Before you go live, walk through this list.

Security

  • [ ] TLS termination configured (reverse proxy or load balancer)
  • [ ] auth.enabled: true and auth.allow_anonymous: false
  • [ ] API keys created for each service principal
  • [ ] RBAC roles assigned with least-privilege
  • [ ] Tool access policies set for sensitive tools
  • [ ] Secrets use environment variable interpolation (${VAR}), not plain text in config
  • [ ] Docker MCP servers use read_only: true and network: none where possible

Reliability

  • [ ] Health checks enabled on all MCP servers (health_check_interval_s)
  • [ ] Circuit breaker thresholds tuned (max_consecutive_failures)
  • [ ] MCP Server groups configured for critical MCP servers (at least 2 members)
  • [ ] min_healthy set to match your SLA requirements
  • [ ] Idle TTL set appropriately (300s for subprocess, 600s for containers)
  • [ ] Rate limiting enabled to prevent overload
  • [ ] Event store configured (event_store.driver: sqlite)

Observability

  • [ ] Prometheus scraping /metrics endpoint
  • [ ] Grafana dashboards imported from monitoring/grafana/
  • [ ] Alertmanager rules configured for:
  • MCP server state transitions to DEAD
  • Circuit breaker OPEN events
  • Health check failure rate above threshold
  • Tool call error rate above threshold
  • [ ] Structured JSON logging enabled (MCP_JSON_LOGS=true)
  • [ ] Log level set to INFO for production (MCP_LOG_LEVEL=INFO)

Configuration

  • [ ] Config file reviewed for correctness (no validate subcommand exists)
  • [ ] Hot-reload tested via mcp-hangar add API (no SIGHUP handler exists)
  • [ ] Environment-specific configs separated (dev/staging/prod)

Deployment

  • [ ] Running behind a reverse proxy (nginx, Caddy, Envoy)
  • [ ] Health probe endpoints exposed for orchestrator (/health/live, /health/ready, /health/startup)
  • [ ] Graceful shutdown configured (SIGTERM handling)
  • [ ] Resource limits set (memory, CPU) for container deployments
  • [ ] Persistent volume for event store SQLite database
  • [ ] Docker image pinned to specific version tag, not latest

Kubernetes (if applicable)

The MCP-Hangar Operator is an external component shipped from hangar-operator. See Recipe 11 for install instructions.

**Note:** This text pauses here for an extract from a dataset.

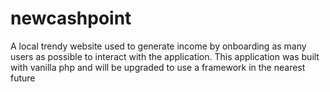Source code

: # newcashpoint
A local trendy website used to generate income by onboarding as many users as possible to interact with the application.
This application was built with vanilla php and will be upgraded to use a framework in the nearest future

  • [ ] MCP-Hangar Operator installed (see Recipe 11 prerequisites)
  • [ ] CRDs applied (MCPServer, MCPServerGroup, MCPDiscoverySource)
  • [ ] RBAC (Kubernetes) configured for operator service account
  • [ ] Network policies restricting MCP server-to-MCP server communication
  • [ ] Resource requests and limits in Helm values
  • [ ] PodDisruptionBudget for Hangar deployment

Testing

  • [ ] Failover tested: kill a primary MCP server, verify backup takes over
  • [ ] Cold start tested: invoke a tool on a cold MCP server, verify latency
  • [ ] Rate limit tested: flood API, verify 429 responses
  • [ ] Auth tested: invalid key returns 401, insufficient role returns 403
  • [ ] Config reload tested: edit config.yaml, verify changes apply
  • [ ] Recovery tested: kill all MCP servers, verify they reinitialize

Runbook

  • [ ] Incident response documented
  • [ ] MCP Server restart procedure documented
  • [ ] Config rollback procedure documented
  • [ ] Contact list for MCP server owners maintained